DAVID MAHLER

ARTIST STATEMENT

My affinity with landscape grows out of the intuition that beauty in nature is an innately human perception and evokes a meaningful response. Landscape painting is an expression of regard for  the poetry of the visible natural world. This awareness of how the forms in nature may be synthesized with the schematic vocabulary of painting informs my practice. In the painting of Constable and Van Ruisdael, I find the classical formal models that serve as my templates for reading order into the random events of nature. When conceptualizing the visible world in these terms I feel a universality and a neutrality of content which serves as an  ideal vehicle for personal expression; the expression of my individual attitude toward the world in general.
      Many of my subjects (bridges, skies, water etc.) appeal to a preference for a dynamic movement which invests the painting with life. For example, the geometry and perspective of a bridge describes a movement which propels attention deep into space, this is a means of both creating space and pulling the viewer into the space. The purpose is to create a pictorial space where the mind may dwell and be led by the eye through passages of color, form texture etc., comprising a feeling;  largely encompassing beauty and wonder, sometimes specific emotion but necessarily centered on feeling and so devoted to  the effect of the painting rather than to the details of a particular place.
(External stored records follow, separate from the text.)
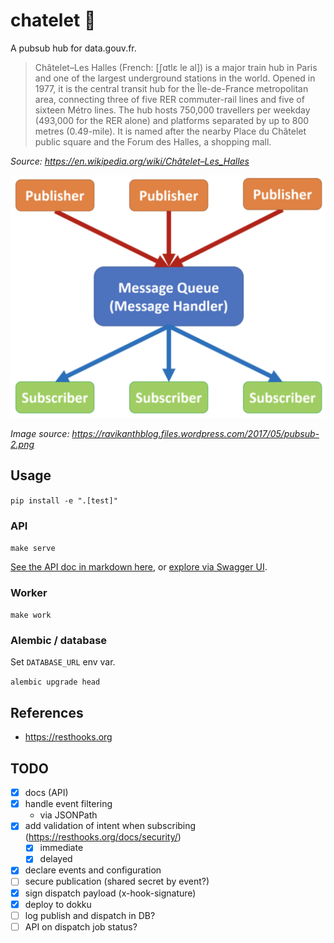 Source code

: # chatelet 🚉

A pubsub hub for data.gouv.fr.

> Châtelet–Les Halles (French: [ʃɑtlɛ le al]) is a major train hub in Paris and one of the largest underground stations in the world. Opened in 1977, it is the central transit hub for the Île-de-France metropolitan area, connecting three of five RER commuter-rail lines and five of sixteen Métro lines. The hub hosts 750,000 travellers per weekday (493,000 for the RER alone) and platforms separated by up to 800 metres (0.49-mile). It is named after the nearby Place du Châtelet public square and the Forum des Halles, a shopping mall.

_Source: https://en.wikipedia.org/wiki/Châtelet–Les_Halles_

![](docs/img/pubsub.png)

_Image source: https://ravikanthblog.files.wordpress.com/2017/05/pubsub-2.png_

## Usage

`pip install -e ".[test]"`

### API

`make serve`

[See the API doc in markdown here](docs/apidoc.md), or [explore via Swagger UI](https://petstore.swagger.io/?url=https://raw.githubusercontent.com/abulte/chatelet/master/docs/swagger.json).

### Worker

`make work`

### Alembic / database

Set `DATABASE_URL` env var.

`alembic upgrade head`

## References

- https://resthooks.org

## TODO

- [x] docs (API)
- [x] handle event filtering
    - via JSONPath
- [x] add validation of intent when subscribing (https://resthooks.org/docs/security/)
    - [x] immediate
    - [x] delayed
- [x] declare events and configuration
- [ ] secure publication (shared secret by event?)
- [x] sign dispatch payload (x-hook-signature)
- [x] deploy to dokku
- [ ] log publish and dispatch in DB?
- [ ] API on dispatch job status?

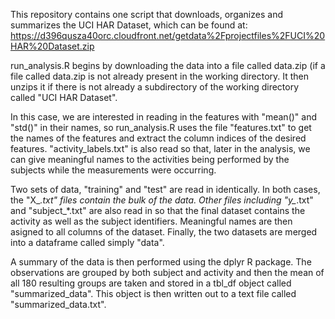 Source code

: This repository contains one script that downloads, organizes and summarizes the UCI HAR Dataset, which can be found at:
https://d396qusza40orc.cloudfront.net/getdata%2Fprojectfiles%2FUCI%20HAR%20Dataset.zip

run_analysis.R begins by downloading the data into a file called data.zip (if a file called data.zip is not already present in the working directory. It then unzips it if there is not already a subdirectory of the working directory called "UCI HAR Dataset".

In this case, we are interested in reading in the features with "mean()" and "std()" in their names, so run_analysis.R uses the file "features.txt" to get the names of the features and extract the column indices of the desired features. "activity_labels.txt" is also read so that, later in the analysis, we can give meaningful names to the activities being performed by the subjects while the measurements were occurring.

Two sets of data, "training" and "test" are read in identically. In both cases, the "X_*.txt" files contain the bulk of the data. Other files including "y_*.txt" and "subject_*.txt" are also read in so that the final dataset contains the activity as well as the subject identifiers. Meaningful names are then asigned to all columns of the dataset. Finally, the two datasets are merged into a dataframe called simply "data".

A summary of the data is then performed using the dplyr R package. The observations are grouped by both subject and activity and then the mean of all 180 resulting groups are taken and stored in a tbl_df object called "summarized_data". This object is then written out to a text file called "summarized_data.txt".
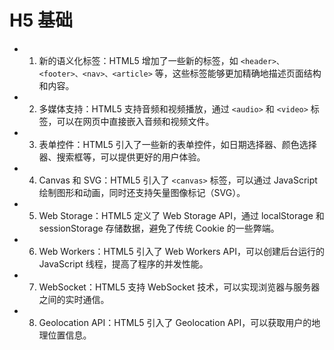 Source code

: # H5 基础

- 1. 新的语义化标签：HTML5 增加了一些新的标签，如 `<header>、<footer>、<nav>、<article>` 等，这些标签能够更加精确地描述页面结构和内容。
- 2. 多媒体支持：HTML5 支持音频和视频播放，通过 `<audio>` 和 `<video>` 标签，可以在网页中直接嵌入音频和视频文件。
- 3. 表单控件：HTML5 引入了一些新的表单控件，如日期选择器、颜色选择器、搜索框等，可以提供更好的用户体验。
- 4. Canvas 和 SVG：HTML5 引入了 `<canvas>` 标签，可以通过 JavaScript 绘制图形和动画，同时还支持矢量图像标记（SVG）。
- 5. Web Storage：HTML5 定义了 Web Storage API，通过 localStorage 和 sessionStorage 存储数据，避免了传统 Cookie 的一些弊端。
- 6. Web Workers：HTML5 引入了 Web Workers API，可以创建后台运行的 JavaScript 线程，提高了程序的并发性能。
- 7. WebSocket：HTML5 支持 WebSocket 技术，可以实现浏览器与服务器之间的实时通信。
- 8. Geolocation API：HTML5 引入了 Geolocation API，可以获取用户的地理位置信息。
    As for other formal elements, Turner has been a significant influence on my sense of color as a primary mode of expression. In this regard, I paint in the Venetian tradition. Some of my other current influences in the area of visionary content are: Inness, Max Ernst and Anselm Kiefer. These artists all have inspired me in how I generate imagery through integrating technique and imagination; by combining media. i.e. photography, shellac, water and oil paint, I have expanded my vocabulary of painted expressions, finding forms in random marks and paint effects as in the work of Max Ernst, exploiting aggressive texture as a foil to pictorial illusion.  I find these kinds of playful techniques  expand the dimensions of sensation and potential meaning within an otherwise traditional genre of landscape. It is through this process that new sources of pictorial life generate form through the tension between predictability and randomness. The unmethodical working process is a catalyst for surprise . . . ambiguity, a source of non-literal communication whereby an undefined outcome leads to a discovery of new forms.
    Contemporary interpretation creates new meaning out of past art by expanding on the old forms. Art may be enlivened by building on tradition.  The past is unfinished.